My experience. 1986- We took out a mortgage and needed a bank loan to bring the amount up to the asking price of the house. We had no savings but were both working in a Semi- State organisation. The mortgage broker knew the manager in AIB Grafton Street so we were sent there and given a loan. Although I was earning more than my husband the bank wanted his signature guaranteeing the loan. I was feisty back then and was horrified. When we had the loan and they were still looking for the signature I made an appointment to see them and told them that I was not going to get my husband to sign. We never heard anything more from them.
 
Marriage bar certainly applied in the banks. I recall working for an Irish bank in the early noughties and any female staff I had over a certain age (heading for retirement) were single. Ireland was one of the last countries in Europe to remove it

Interesting article here

It should also be remembered that families were much larger back then and childcare outside the home was largely non-existant.
 
Oddly enough I dealt with a case a few years ago where in the mid 80s a woman took over her deadbeat husband's share of a house and also his share of the mortgage, which almost matched the value of the house.

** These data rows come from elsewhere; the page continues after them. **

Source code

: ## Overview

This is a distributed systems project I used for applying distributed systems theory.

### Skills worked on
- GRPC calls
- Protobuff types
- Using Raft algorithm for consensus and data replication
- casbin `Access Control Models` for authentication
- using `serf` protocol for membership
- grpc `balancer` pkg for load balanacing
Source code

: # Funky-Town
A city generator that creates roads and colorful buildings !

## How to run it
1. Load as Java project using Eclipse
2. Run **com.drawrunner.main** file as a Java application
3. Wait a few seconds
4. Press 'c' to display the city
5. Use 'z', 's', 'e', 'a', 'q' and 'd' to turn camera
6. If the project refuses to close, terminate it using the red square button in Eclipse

So that certainly was possible.
 
Oddly enough I dealt with a case a few years ago where in the mid 80s a woman took over her deadbeat husband's share of a house and also his share of the mortgage, which almost matched the value of the house.

So that certainly was possible.
It was changing at that stage, more women in 3rd level, more women in roles like teaching but if you go back to the 60s and into the 70's, far different.

There were some exceptions, my granny was widowed in her 40's and she managed the farm despite that and I presume had an account. Likewise, there would have been a lot of women whose husbands were working away, especially in places like Donegal so maybe it was different from a practical perspective. Having said that, it was also largely a cash economy and I also remember my Mam cashing my father's pay cheque from a job he had in the local supermarket with no issues.
 
Oddly enough I dealt with a case a few years ago where in the mid 80s a woman took over her deadbeat husband's share of a house and also his share of the mortgage, which almost matched the value of the house.

So that certainly was possible.
I have paperwork with the deads of my house were the husband disappeared to England in the 70s and his wife took over ownership of the house and mortgage. My solicitor was not impressed that all the paperwork was included with the deads.

Closer to home, my grandmother widowed by 1950 ran her own company, employing over 20-30 people and bought and sold property as a side line. We came across some paperwork clearing the house. Applications for different loans with detailed business plans etc. She had a favourite manager with BOI she used for years. She used to tell me she was a business woman ahead of her time. With stories of going into builder providers lists of items and bargaining the price down, saying they were not used to dealing with a Woman.
 
Marriage bar was in a lot of places, it was removed for teachers in 1958 in Ireland but continued for a lot of other jobs until I think 1974 just a few years before I started in the bank. It is no coincidence that my mother, a primary teacher, did not get married until 1958 when she was 28 which was old enough then to be marrying! She actually had been engaged to a German man before that and intending moving to Germany where there was no marriage ban on teachers but thought again about the difficulties and didn't go ahead. She had worked very hard through scholarships/rationing etc to become a teacher and had no notion of giving it up!

I know of another colleague of my mothers who moved to US in mid fifties to escape having to leave her job on marriage.